As questões que atingem o Judiciário são deflagradas a partir da disputa por determinado bem da vida, seja por sua negação ou violação. Protagonizam tais disputas espíritos que, dominados por sentimentos, vêm-se incapazes para a composição social do conflito, notadamente em uma sociedade que, cada vez mais, subalterniza o respeito pelo outro.
Tal conjunto de sentimentos contrapostos se transmuda na demanda que é submetida à apreciação de outro espírito que, também sente e vive a mesma sociedade e, por conseguinte, desenvolve sentimentos em relação a ela.
Trata-se de debate humano, em cujo âmbito, por muitas vezes, se revelam inumanas as razões de desejar, demandar e, até mesmo, decidir.
Quanto mais relevante para a sociedade o bem em disputa, exsurge mais intensa a chama das paixões que aquece os argumentos, os quais, lançados nas peças processuais, revelam-se, por muitas vezes, incapazes de transmitir com fidedignidade elementos aptos a sustentar as teses vertidas.
É que não é dado ao ser humano a capacidade de impedir o sentimento, mas tão somente a frágil habilidade de camuflar a manifestação do sentir, sobretudo porque o ato de não sentir é, em si, um sentimento.
Assim, o que se capta do mundo pode trazer alegria, tristeza ou indiferença, mas sempre deslocará o espírito em relação ao seu centro, local onde, ademais, jamais esteve e jamais estará, sobretudo porque não existe vida sem sentimento, ainda que não se tenha consciência alguma do que seja o sentir.
O simples fato de não se incomodar ou de ignorar representa deslocamento em relação ao ponto zero.
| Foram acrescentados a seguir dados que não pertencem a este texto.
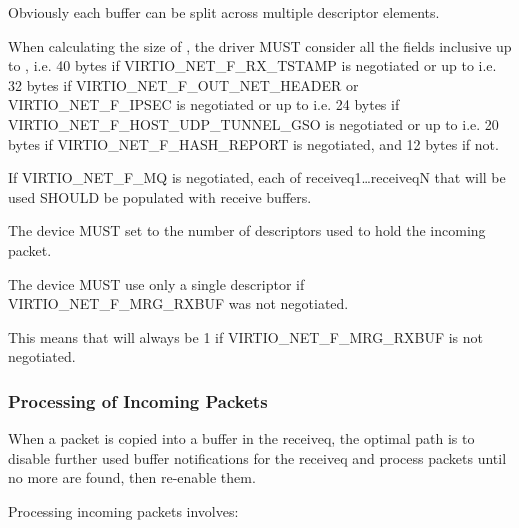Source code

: \begin{note}
Obviously each buffer can be split across multiple descriptor elements.
\end{note}

When calculating the size of , the driver
MUST consider all the fields inclusive up to ,
i.e. 40 bytes if VIRTIO_NET_F_RX_TSTAMP is negotiated or up to 
i.e. 32 bytes if VIRTIO_NET_F_OUT_NET_HEADER or VIRTIO_NET_F_IPSEC is negotiated or up to 
i.e. 24 bytes if VIRTIO_NET_F_HOST_UDP_TUNNEL_GSO is negotiated or up to 
i.e. 20 bytes if VIRTIO_NET_F_HASH_REPORT is negotiated, and 12 bytes if not.

If VIRTIO_NET_F_MQ is negotiated, each of receiveq1\ldots receiveqN
that will be used SHOULD be populated with receive buffers.


The device MUST set  to the number of descriptors used to
hold the incoming packet.

The device MUST use only a single descriptor if VIRTIO_NET_F_MRG_RXBUF
was not negotiated.
\begin{note}
{This means that  will always be 1
if VIRTIO_NET_F_MRG_RXBUF is not negotiated.}
\end{note}

\subsubsection{Processing of Incoming Packets}\label{sec:Device Types / Network Device / Device Operation / Processing of Incoming Packets}
\label{sec:Device Types / Network Device / Device Operation / Processing of Packets}%

When a packet is copied into a buffer in the receiveq, the
optimal path is to disable further used buffer notifications for the
receiveq and process packets until no more are found, then re-enable
them.

Processing incoming packets involves:

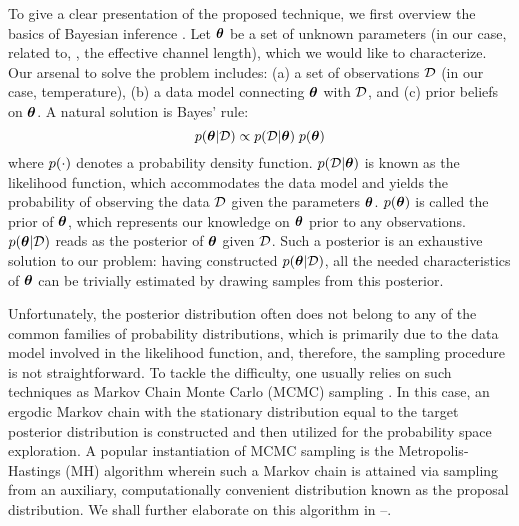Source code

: To give a clear presentation of the proposed technique, we first overview the basics of Bayesian inference \cite{gelman2004}.
Let ${\boldsymbol\theta}$ be a set of unknown parameters (in our case, related to, \eg, the effective channel length), which we would like to characterize. Our arsenal to solve the problem includes: (a) a set of observations $\mathcal{D}$ (in our case, temperature), (b) a data model connecting ${\boldsymbol\theta}$ with $\mathcal{D}$, and (c) prior beliefs on ${\boldsymbol\theta}$. A natural solution is Bayes' rule:
\begin{equation} \elabel{bayes}
  \f{\vparam | \Data} \propto \f{\Data | \vparam} \; \f{\vparam}
\end{equation}
where $\f{\cdot}$ denotes a probability density function.
$\f{\Data | \vparam}$ is known as the likelihood function, which accommodates the data model and yields the probability of observing the data $\mathcal{D}$ given the parameters ${\boldsymbol\theta}$.
$\f{\vparam}$ is called the prior of ${\boldsymbol\theta}$, which represents our knowledge on ${\boldsymbol\theta}$ prior to any observations.
$\f{\vparam | \Data}$ reads as the posterior of ${\boldsymbol\theta}$ given $\mathcal{D}$.
Such a posterior is an exhaustive solution to our problem: having constructed $\f{\vparam | \Data}$, all the needed characteristics of ${\boldsymbol\theta}$ can be trivially estimated by drawing samples from this posterior.

Unfortunately, the posterior distribution often does not belong to any of the common families of probability distributions, which is primarily due to the data model involved in the likelihood function, and, therefore, the sampling procedure is not straightforward.
To tackle the difficulty, one usually relies on such techniques as Markov Chain Monte Carlo (MCMC) sampling \cite{gelman2004}. In this case, an ergodic Markov chain with the stationary distribution equal to the target posterior distribution is constructed and then utilized for the probability space exploration.
A popular instantiation of MCMC sampling is the Metropolis-Hastings (MH) algorithm wherein such a Markov chain is attained via sampling from an auxiliary, computationally convenient distribution known as the proposal distribution. We shall further elaborate on this algorithm in --.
E não existem humanos no ponto zero. Trata-se de um locus vazio de sentimentos e emoções, em que habita uma espécie de lógica que não produz qualquer sentido apto a ser captado pelas razões humanas.
O processo, de outra sorte, é um locus humano, marcado por sentimentos, sensações e desejos, construído com o desiderato de resolver o movimento das paixões, afastar os interesses imorais e, por fim, preservar ou restaurar, na medida do possível, a integridade das relações intersubjetivas em jogo.
Cada ato processual praticado pelas partes corresponde a golpes desferidos em uma batalha , cuja destinação não é outra senão a de ferir o adversário, decerto que em sua razão, seus argumentos e em seu desejo.
A atuação do juiz, de igual sorte, não ocorre no campo da suspensão absoluta dos sentimentos, em que a pura lógica opera implacável; antes desenvolve-se em meio a sensações de poder e impotência, conhecimento e ignorância, certeza e dúvida, exatamente coerente com a falibilidade humana, nos exatos termos do pensamento de Calamandrei, verbis:

Representa-se escolarmente a sentença como o produto de um puro jogo lógico, friamente realizado com base em conceitos abstratos, ligados por inexorável concatenação de premissas e conseqüências; mas, na realidade, no tabuleiro do juiz, as peças são homens vivos, que irradiam invisíveis forças magnéticas que encontram ressonâncias ou repulsões, ilógicas mas humanas, nos sentimentos do judicante. Como se pode considerar fiel uma fundamentação que não reproduza os meandros subterrâneos dessas correntes sentimentais, a cuja influência mágica nenhum juiz, mesmo o mais severo, consegue escapar?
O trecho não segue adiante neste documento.